Remembering those who were robbed from their Mother’s Day
By Barb Nahwegahbow
TORONTO – Mother’s Day was a sombre occasion for John Fox. It was a day to remember his daughter, the late Cheyenne Fox and all the Missing and Murdered Indigenous Women (MMIW) who were mothers and grandmothers. “Celebrating and being honoured as mothers, they were robbed of that,” said Fox, citizen of Wikwemikong Unceded Indian Reserve.
Fox led a group of supporters to protest outside Anduhyaun, a Toronto shelter for Aboriginal women. In August 2012, Fox’s daughter was staying there when she was sexually assaulted in the shelter’s backyard.

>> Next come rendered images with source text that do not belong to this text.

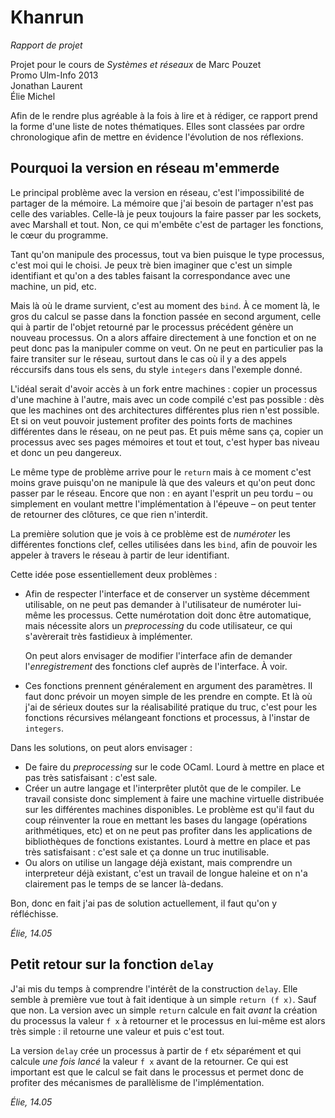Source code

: 
Khanrun
=======

*Rapport de projet*

Projet pour le cours de *Systèmes et réseaux* de Marc Pouzet  
Promo Ulm-Info 2013  
Jonathan Laurent  
Élie Michel


Afin de le rendre plus agréable à la fois à lire et à rédiger, ce rapport prend la forme d'une liste de notes thématiques. Elles sont classées par ordre chronologique afin de mettre en évidence l'évolution de nos réflexions.


Pourquoi la version en réseau m'emmerde
---------------------------------------


Le principal problème avec la version en réseau, c'est l'impossibilité de partager de la mémoire. La mémoire que j'ai besoin de partager n'est pas celle des variables. Celle-là je peux toujours la faire passer par les sockets, avec Marshall et tout. Non, ce qui m'embête c'est de partager les fonctions, le cœur du programme.

Tant qu'on manipule des processus, tout va bien puisque le type processus, c'est moi qui le choisi. Je peux trè bien imaginer que c'est un simple identifiant et qu'on a des tables faisant la correspondance avec une machine, un pid, etc.

Mais là où le drame survient, c'est au moment des `bind`. À ce moment là, le gros du calcul se passe dans la fonction passée en second argument, celle qui à partir de l'objet retourné par le processus précédent génère un nouveau processus. On a alors affaire directement à une fonction et on ne peut donc pas la manipuler comme on veut. On ne peut en particulier pas la faire transiter sur le réseau, surtout dans le cas où il y a des appels réccursifs dans tous els sens, du style `integers` dans l'exemple donné.

L'idéal serait d'avoir accès à un fork entre machines : copier un processus d'une machine à l'autre, mais avec un code compilé c'est pas possible : dès que les machines ont des architectures différentes plus rien n'est possible. Et si on veut pouvoir justement profiter des points forts de machines différentes dans le réseau, on ne peut pas. Et puis même sans ça, copier un processus avec ses pages mémoires et tout et tout, c'est hyper bas niveau et donc un peu dangereux.

Le même type de problème arrive pour le `return` mais à ce moment c'est moins grave puisqu'on ne manipule là que des valeurs et qu'on peut donc passer par le réseau. Encore que non : en ayant l'esprit un peu tordu – ou simplement en voulant mettre l'implémentation à l'épeuve – on peut tenter de retourner des clôtures, ce que rien n'interdit.

La première solution que je vois à ce problème est de *numéroter* les différentes fonctions clef, celles utilisées dans les `bind`, afin de pouvoir les appeler à travers le réseau à partir de leur identifiant.

Cette idée pose essentiellement deux problèmes :

  - Afin de respecter l'interface et de conserver un système décemment utilisable, on ne peut pas demander à l'utilisateur de numéroter lui-même les processus. Cette numérotation doit donc être automatique, mais nécessite alors un *preprocessing* du code utilisateur, ce qui s'avèrerait très fastidieux à implémenter.

    On peut alors envisager de modifier l'interface afin de demander l'*enregistrement* des fonctions clef auprès de l'interface. À voir.

  - Ces fonctions prennent généralement en argument des paramètres. Il faut donc prévoir un moyen simple de les prendre en compte. Et là où j'ai de sérieux doutes sur la réalisabilité pratique du truc, c'est pour les fonctions récursives mélangeant fonctions et processus, à l'instar de `integers`.

Dans les solutions, on peut alors envisager :

  - De faire du *preprocessing* sur le code OCaml. Lourd à mettre en place et pas très satisfaisant : c'est sale.
  - Créer un autre langage et l'interprêter plutôt que de le compiler. Le travail consiste donc simplement à faire une machine virtuelle distribuée sur les différentes machines disponibles. Le problème est qu'il faut du coup réinventer la roue en mettant les bases du langage (opérations arithmétiques, etc) et on ne peut pas profiter dans les applications de bibliothèques de fonctions existantes. Lourd à mettre en place et pas très satisfaisant : c'est sale et ça donne un truc inutilisable.
   - Ou alors on utilise un langage déjà existant, mais comprendre un interpreteur déjà existant, c'est un travail de longue haleine et on n'a clairement pas le temps de se lancer là-dedans.

Bon, donc en fait j'ai pas de solution actuellement, il faut qu'on y réfléchisse.

*Élie, 14.05*





Petit retour sur la fonction `delay`
------------------------------------

J'ai mis du temps à comprendre l'intérêt de la construction `delay`. Elle semble à première vue tout à fait identique à un simple `return (f x)`. Sauf que non. La version avec un simple `return` calcule en fait *avant* la création du processus la valeur `f x` à retourner et le processus en lui-même est alors très simple : il retourne une valeur et puis c'est tout.

La version `delay` crée un processus à partir de `f` et`x` séparément et qui calcule *une fois lancé* la valeur `f x` avant de la retourner. Ce qui est important est que le calcul se fait dans le processus et permet donc de profiter des mécanismes de parallèlisme de l'implémentation.

*Élie, 14.05*



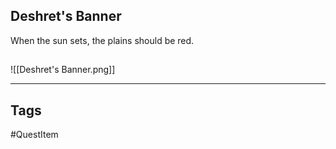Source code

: ## Deshret's Banner
When the sun sets, the plains should be red.
## 
![[Deshret's Banner.png]]

---
## Tags
#QuestItem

Nine months later, 20-year old Cheyenne Fox died after a fall from a 24th floor balcony. While the Toronto police ruled her death a suicide, Fox believes it was murder. Cheyenne was the mother of a 2-year old son.
Fox said the sexual assault was recorded on the shelter’s closed circuit cameras. Based on this, the police charged the alleged attacker. The judge for the preliminary hearings in 2014 viewed the tapes and subsequently ruled there was sufficient evidence to go to trial. The trial is scheduled to start September this year.

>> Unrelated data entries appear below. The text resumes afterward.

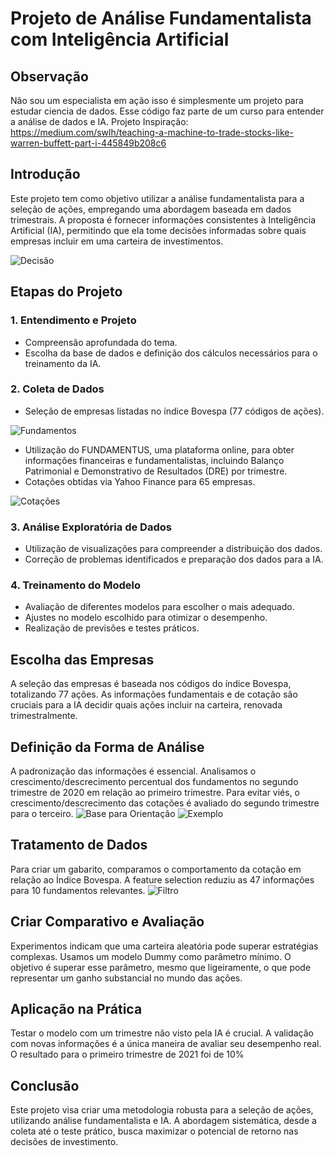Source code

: # Projeto de Análise Fundamentalista com Inteligência Artificial

## Observação
Não sou um especialista em ação isso é simplesmente um projeto para estudar ciencia de dados.
Esse código faz parte de um curso para entender a análise de dados e IA.
Projeto Inspiração: https://medium.com/swlh/teaching-a-machine-to-trade-stocks-like-warren-buffett-part-i-445849b208c6

## Introdução

Este projeto tem como objetivo utilizar a análise fundamentalista para a seleção de ações, empregando uma abordagem baseada em dados trimestrais. A proposta é fornecer informações consistentes à Inteligência Artificial (IA), permitindo que ela tome decisões informadas sobre quais empresas incluir em uma carteira de investimentos.

![Decisão](https://github.com/GustavoWMSilva/Imagens/blob/main/Decisao.png)
## Etapas do Projeto

### 1. Entendimento e Projeto

- Compreensão aprofundada do tema.
- Escolha da base de dados e definição dos cálculos necessários para o treinamento da IA.

### 2. Coleta de Dados

- Seleção de empresas listadas no índice Bovespa (77 códigos de ações).
  
![Fundamentos](https://github.com/GustavoWMSilva/Imagens/blob/main/Empresas.png)

- Utilização do FUNDAMENTUS, uma plataforma online, para obter informações financeiras e fundamentalistas, incluindo Balanço Patrimonial e Demonstrativo de Resultados (DRE) por trimestre.
- Cotações obtidas via Yahoo Finance para 65 empresas.
  
![Cotações](https://github.com/GustavoWMSilva/Imagens/blob/main/Cotacoes.png)


### 3. Análise Exploratória de Dados

- Utilização de visualizações para compreender a distribuição dos dados.
- Correção de problemas identificados e preparação dos dados para a IA.

### 4. Treinamento do Modelo

- Avaliação de diferentes modelos para escolher o mais adequado.
- Ajustes no modelo escolhido para otimizar o desempenho.
- Realização de previsões e testes práticos.

## Escolha das Empresas

A seleção das empresas é baseada nos códigos do índice Bovespa, totalizando 77 ações. As informações fundamentais e de cotação são cruciais para a IA decidir quais ações incluir na carteira, renovada trimestralmente.

## Definição da Forma de Análise

A padronização das informações é essencial. Analisamos o crescimento/descrecimento percentual dos fundamentos no segundo trimestre de 2020 em relação ao primeiro trimestre. Para evitar viés, o crescimento/descrecimento das cotações é avaliado do segundo trimestre para o terceiro.
![Base para Orientação](https://github.com/GustavoWMSilva/Imagens/blob/main/Orientacao.png)
![Exemplo](https://github.com/GustavoWMSilva/Imagens/blob/main/Relacao.png)


## Tratamento de Dados

Para criar um gabarito, comparamos o comportamento da cotação em relação ao Índice Bovespa. A feature selection reduziu as 47 informações para 10 fundamentos relevantes.
![Filtro](https://github.com/GustavoWMSilva/Imagens/blob/main/Relevantes.png)


## Criar Comparativo e Avaliação

Experimentos indicam que uma carteira aleatória pode superar estratégias complexas. Usamos um modelo Dummy como parâmetro mínimo. O objetivo é superar esse parâmetro, mesmo que ligeiramente, o que pode representar um ganho substancial no mundo das ações.

## Aplicação na Prática

Testar o modelo com um trimestre não visto pela IA é crucial. A validação com novas informações é a única maneira de avaliar seu desempenho real.
O resultado para o primeiro trimestre de 2021 foi de 10%

## Conclusão

Este projeto visa criar uma metodologia robusta para a seleção de ações, utilizando análise fundamentalista e IA. A abordagem sistemática, desde a coleta até o teste prático, busca maximizar o potencial de retorno nas decisões de investimento.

Fox alleges that Anduhyaun Shelter failed his daughter and said he filed a lawsuit against the shelter based on this a couple of weeks ago. “It’s supposed to be a safe place for our women,” he said. “I’m frustrated. It comes down to this. The shelter failed my daughter all the way around.”

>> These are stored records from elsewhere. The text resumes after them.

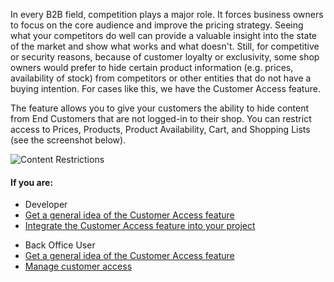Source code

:In every B2B field, competition plays a major role. It forces business owners to focus on the core audience and improve the pricing strategy. Seeing what your competitors do well can provide a valuable insight into the state of the market and show what works and what doesn't. Still, for competitive or security reasons, because of customer loyalty or exclusivity, some shop owners would prefer to hide certain product information (e.g. prices, availability of stock) from competitors or other entities that do not have a buying intention. For cases like this, we have the Customer Access feature.

The feature allows you to give your customers the ability to hide content from End Customers that are not logged-in to their shop. You can restrict access to Prices, Products, Product Availability, Cart, and Shopping Lists (see the screenshot below).

![Content Restrictions](https://spryker.s3.eu-central-1.amazonaws.com/docs/Features/Company+Account+Management/Hide+Content+from+Logged+out+Users/Hide+Content+from+Logged+out+Users/Content+restrictions.png)

#### If you are:

<div class="mr-container">
    <div class="mr-list-container">
        <!-- col1 -->
        <div class="mr-col">
            <ul class="mr-list mr-list-green">
                <li class="mr-title">Developer</li>
                <li><a href="https://documentation.spryker.com/docs/hide-content-from-logged-out-users-overview" class="mr-link">Get a general idea of the Customer Access feature</a></li>
                <li><a href="https://documentation.spryker.com/docs/customer-access-feature-integration" class="mr-link">Integrate the Customer Access feature into your project</a></li>
            </ul>
        </div>
<!-- col2 -->
        <div class="mr-col">
            <ul class="mr-list mr-list-blue">
                <li class="mr-title"> Back Office User</li>
                <li><a href="https://documentation.spryker.com/docs/hide-content-from-logged-out-users-overview" class="mr-link">Get a general idea of the Customer Access feature</a></li>
                <li><a href="https://documentation.spryker.com/docs/managing-customer-access" class="mr-link">Manage customer access</a></li>
            </ul>
        </div>
        </div>
</div>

Upon arrival at the shelter on Mother’s Day, the group was met with two security guards from a private firm. “Where were the security guards when my daughter was being assaulted?” said Fox. There were a couple of tense moments, once when Fox went onto the property, and the second when MMIW advocate Patricia Watts from Wabigoon Lake First Nation did the same. Watts climbed onto the shelter’s lawn to pray and offer tobacco. When the security guards demanded she get off the property, Watts said would do so after she finished her prayer.
Standing on the sidewalk outside Anduhyaun, Fox addressed the shelter’s management who stayed behind closed doors. “This is not a safe place for our women. We’re not going to allow you to hide anymore, there’s going to be a lot more of these activities going on until you’re shut down or you’re accountable or your board completely resigns.”
Nationally known MMIW activist Gladys Radek travelled from Orillia to support Fox. She co-founded Walk4Justice when her 22-year old niece Tamara Chipman disappeared in 2005.
Speaking to a passerby who was drawn by the sound of the drumming, Radek told her, “There’s a lot of motherless children,” and explained what happened to Cheyenne Fox. “Somebody’s gotta bring attention to it, get a public inquiry. We’ve been asking for it for the last decade. It should be a priority. We’re lifegivers.”